Carbon spheres synthesized from KHCO3 activation of glucose derived hydrochar with excellent CO2 capture capabilities at both low and high pressures

Abstract

In the current work, we reported a facile synthesis method for carbon spheres utilizing KHCO3 activation. Glucose was hydrothermally reacted at 200 °C to produce spherical hydrochar at high yield, and cetyltrimethylammonium bromide (CTAB) was added to mediate the morphology. The hydrochar was then activated with KHCO3 in the presence of urea. The obtained carbon spheres exhibited ultrahigh specific surface area of 3576 m2/g. It was also found that urea effectively promoted pore formation during activation. Superior CO2 capture performances were achieved at both 1 and 20 bar.

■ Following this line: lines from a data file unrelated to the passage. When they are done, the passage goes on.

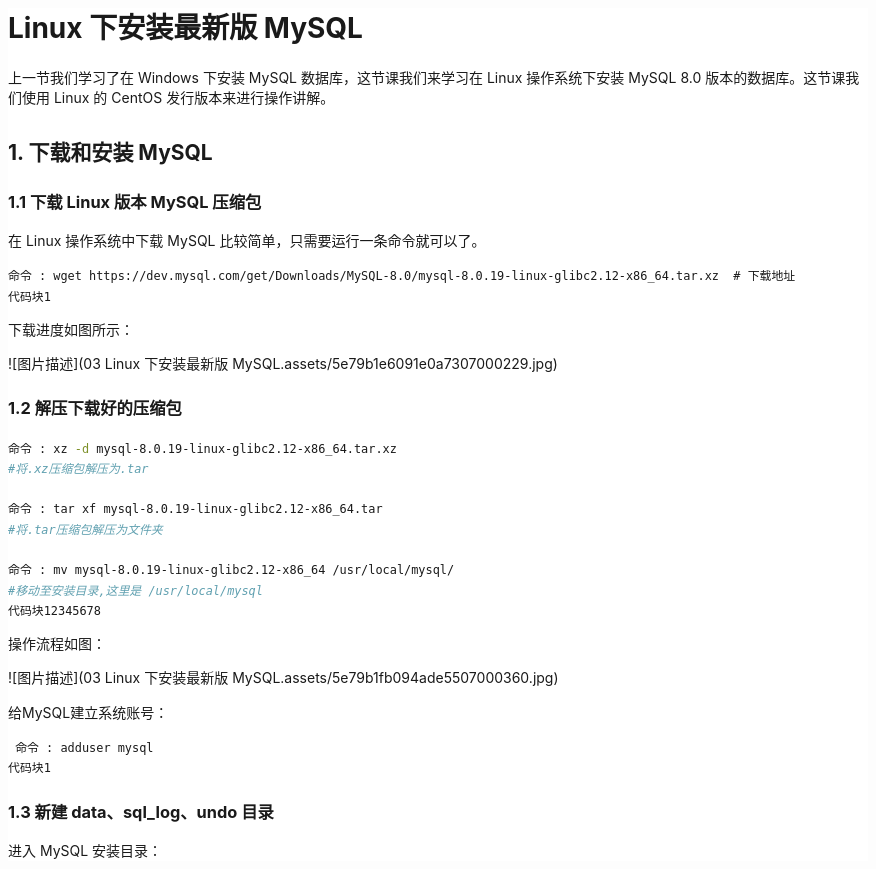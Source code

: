 # Linux 下安装最新版 MySQL

上一节我们学习了在 Windows 下安装 MySQL 数据库，这节课我们来学习在 Linux 操作系统下安装 MySQL 8.0 版本的数据库。这节课我们使用 Linux 的 CentOS 发行版本来进行操作讲解。



## 1. 下载和安装 MySQL



### 1.1 下载 Linux 版本 MySQL 压缩包

在 Linux 操作系统中下载 MySQL 比较简单，只需要运行一条命令就可以了。

```shell
命令 : wget https://dev.mysql.com/get/Downloads/MySQL-8.0/mysql-8.0.19-linux-glibc2.12-x86_64.tar.xz  # 下载地址
代码块1
```

下载进度如图所示：

![图片描述](03 Linux 下安装最新版 MySQL.assets/5e79b1e6091e0a7307000229.jpg)



### 1.2 解压下载好的压缩包

```bash
命令 : xz -d mysql-8.0.19-linux-glibc2.12-x86_64.tar.xz
#将.xz压缩包解压为.tar

命令 : tar xf mysql-8.0.19-linux-glibc2.12-x86_64.tar
#将.tar压缩包解压为文件夹

命令 : mv mysql-8.0.19-linux-glibc2.12-x86_64 /usr/local/mysql/
#移动至安装目录,这里是 /usr/local/mysql
代码块12345678
```

操作流程如图：

![图片描述](03 Linux 下安装最新版 MySQL.assets/5e79b1fb094ade5507000360.jpg)

给MySQL建立系统账号：

```
 命令 : adduser mysql
代码块1
```



### 1.3 新建 data、sql_log、undo 目录

进入 MySQL 安装目录：
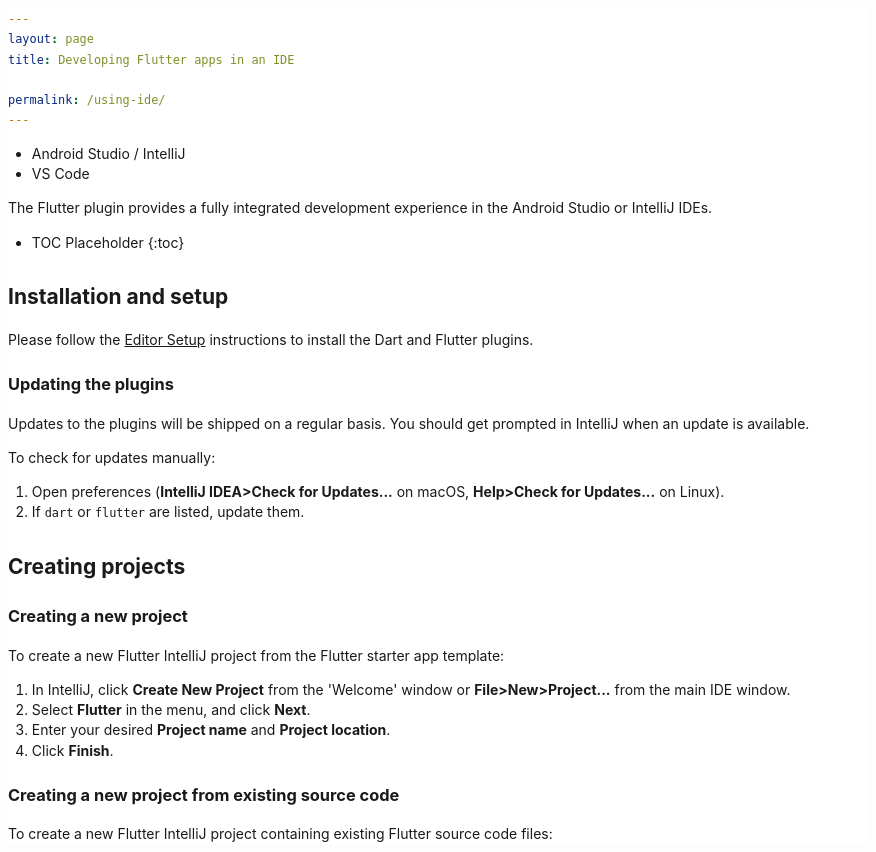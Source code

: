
 ```yaml
---
layout: page
title: Developing Flutter apps in an IDE

permalink: /using-ide/
---
```


<ul class="tabs__top-bar">
    <li class="tab-link current" >Android Studio / IntelliJ</li>
    <li class="tab-link" data-tab-href="/using-ide-vscode/">VS Code</li>
</ul>

<div class="tabs__content current" markdown="1">

The Flutter plugin provides a fully integrated development experience in the
Android Studio or IntelliJ IDEs.

* TOC Placeholder
{:toc}

## Installation and setup

Please follow the [Editor Setup](/get-started/editor/) instructions to install
the Dart and Flutter plugins.

### Updating the plugins<a name="updating"/>

Updates to the plugins will be shipped on a regular basis. You should get
prompted in IntelliJ when an update is available.

To check for updates manually:

1. Open preferences (**IntelliJ IDEA>Check for Updates...** on macOS,
**Help>Check for Updates...** on Linux).
1. If `dart` or `flutter` are listed, update them.

## Creating projects

### Creating a new project

To create a new Flutter IntelliJ project from the Flutter starter app template:

1. In IntelliJ, click **Create New Project** from the 'Welcome' window or
**File>New>Project...** from the main IDE window.
1. Select **Flutter** in the menu, and click **Next**.
1. Enter your desired **Project name** and **Project location**.
1. Click **Finish**.

### Creating a new project from existing source code

To create a new Flutter IntelliJ project containing existing Flutter source code
files:
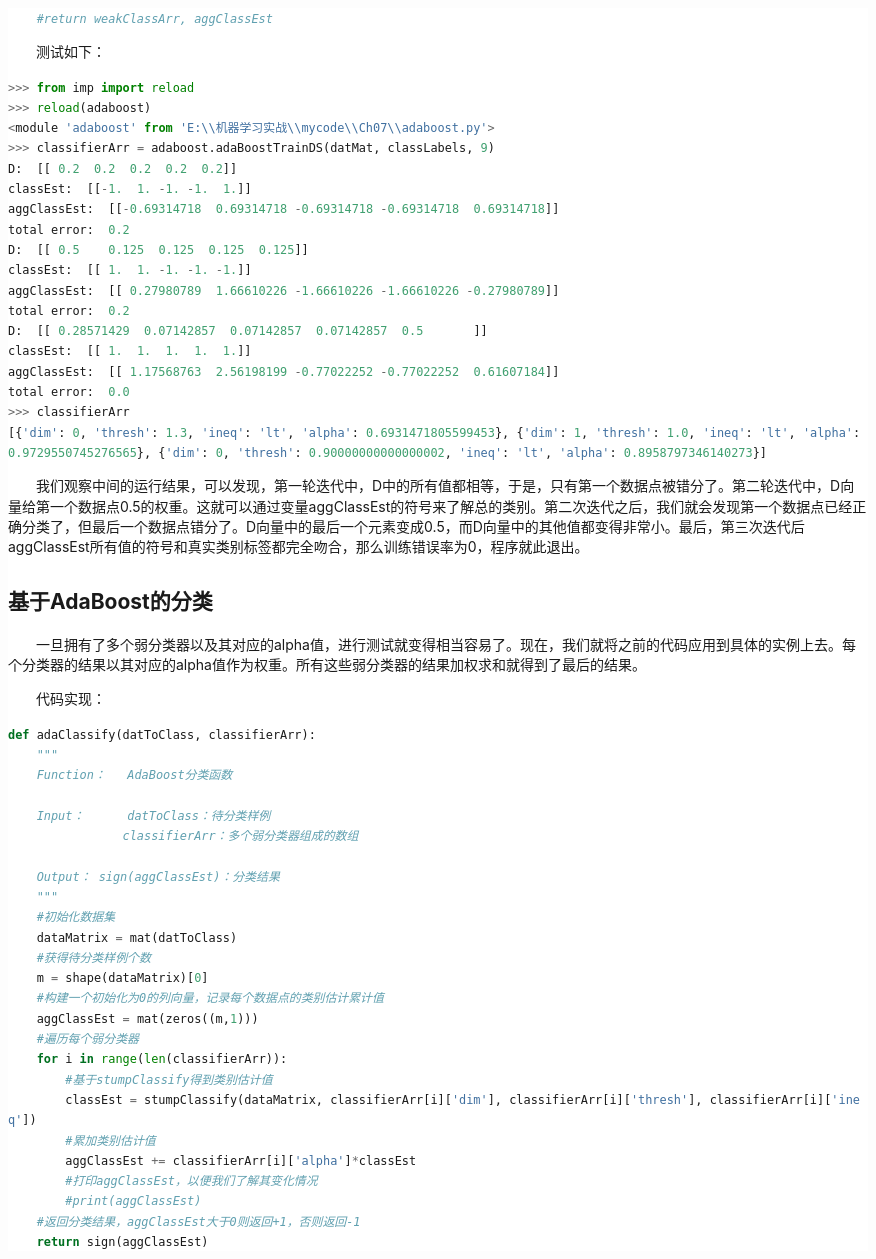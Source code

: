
 ```python
	#return weakClassArr, aggClassEst
```

&emsp;&emsp;测试如下：

```python
>>> from imp import reload
>>> reload(adaboost)
<module 'adaboost' from 'E:\\机器学习实战\\mycode\\Ch07\\adaboost.py'>
>>> classifierArr = adaboost.adaBoostTrainDS(datMat, classLabels, 9)
D:  [[ 0.2  0.2  0.2  0.2  0.2]]
classEst:  [[-1.  1. -1. -1.  1.]]
aggClassEst:  [[-0.69314718  0.69314718 -0.69314718 -0.69314718  0.69314718]]
total error:  0.2
D:  [[ 0.5    0.125  0.125  0.125  0.125]]
classEst:  [[ 1.  1. -1. -1. -1.]]
aggClassEst:  [[ 0.27980789  1.66610226 -1.66610226 -1.66610226 -0.27980789]]
total error:  0.2
D:  [[ 0.28571429  0.07142857  0.07142857  0.07142857  0.5       ]]
classEst:  [[ 1.  1.  1.  1.  1.]]
aggClassEst:  [[ 1.17568763  2.56198199 -0.77022252 -0.77022252  0.61607184]]
total error:  0.0
>>> classifierArr
[{'dim': 0, 'thresh': 1.3, 'ineq': 'lt', 'alpha': 0.6931471805599453}, {'dim': 1, 'thresh': 1.0, 'ineq': 'lt', 'alpha': 0.9729550745276565}, {'dim': 0, 'thresh': 0.90000000000000002, 'ineq': 'lt', 'alpha': 0.8958797346140273}]
```

&emsp;&emsp;我们观察中间的运行结果，可以发现，第一轮迭代中，D中的所有值都相等，于是，只有第一个数据点被错分了。第二轮迭代中，D向量给第一个数据点0.5的权重。这就可以通过变量aggClassEst的符号来了解总的类别。第二次迭代之后，我们就会发现第一个数据点已经正确分类了，但最后一个数据点错分了。D向量中的最后一个元素变成0.5，而D向量中的其他值都变得非常小。最后，第三次迭代后aggClassEst所有值的符号和真实类别标签都完全吻合，那么训练错误率为0，程序就此退出。

## 基于AdaBoost的分类

&emsp;&emsp;一旦拥有了多个弱分类器以及其对应的alpha值，进行测试就变得相当容易了。现在，我们就将之前的代码应用到具体的实例上去。每个分类器的结果以其对应的alpha值作为权重。所有这些弱分类器的结果加权求和就得到了最后的结果。

&emsp;&emsp;代码实现：

```python
def adaClassify(datToClass, classifierArr):
	"""
	Function：	AdaBoost分类函数

	Input：		datToClass：待分类样例
				classifierArr：多个弱分类器组成的数组

	Output：	sign(aggClassEst)：分类结果
	"""	
	#初始化数据集
	dataMatrix = mat(datToClass)
	#获得待分类样例个数
	m = shape(dataMatrix)[0]
	#构建一个初始化为0的列向量，记录每个数据点的类别估计累计值
	aggClassEst = mat(zeros((m,1)))
	#遍历每个弱分类器
	for i in range(len(classifierArr)):
		#基于stumpClassify得到类别估计值
		classEst = stumpClassify(dataMatrix, classifierArr[i]['dim'], classifierArr[i]['thresh'], classifierArr[i]['ineq'])
		#累加类别估计值
		aggClassEst += classifierArr[i]['alpha']*classEst
		#打印aggClassEst，以便我们了解其变化情况
		#print(aggClassEst)
	#返回分类结果，aggClassEst大于0则返回+1，否则返回-1
	return sign(aggClassEst)
```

At 25 °C and 1 bar, the carbon spheres showed high CO2 uptake of 4.26 mmol/g. While at 20 bar, impressively high uptakes of 35.57 mmol/g (0 °C) and 23.04 mmol/g (25 °C) were achieved, which were the highest among the reported results for porous carbons at 20 bar. At 1 bar, ultramicropore (<0.7 nm) was the most important factor in deciding CO2 uptake, while nitrogen doping significantly enhanced adsorption heat and selectivity. At 20 bar, the uptake showed clear dependence on surface area. The carbon spheres in our work showed great potential in pre-combustion CO2 capture.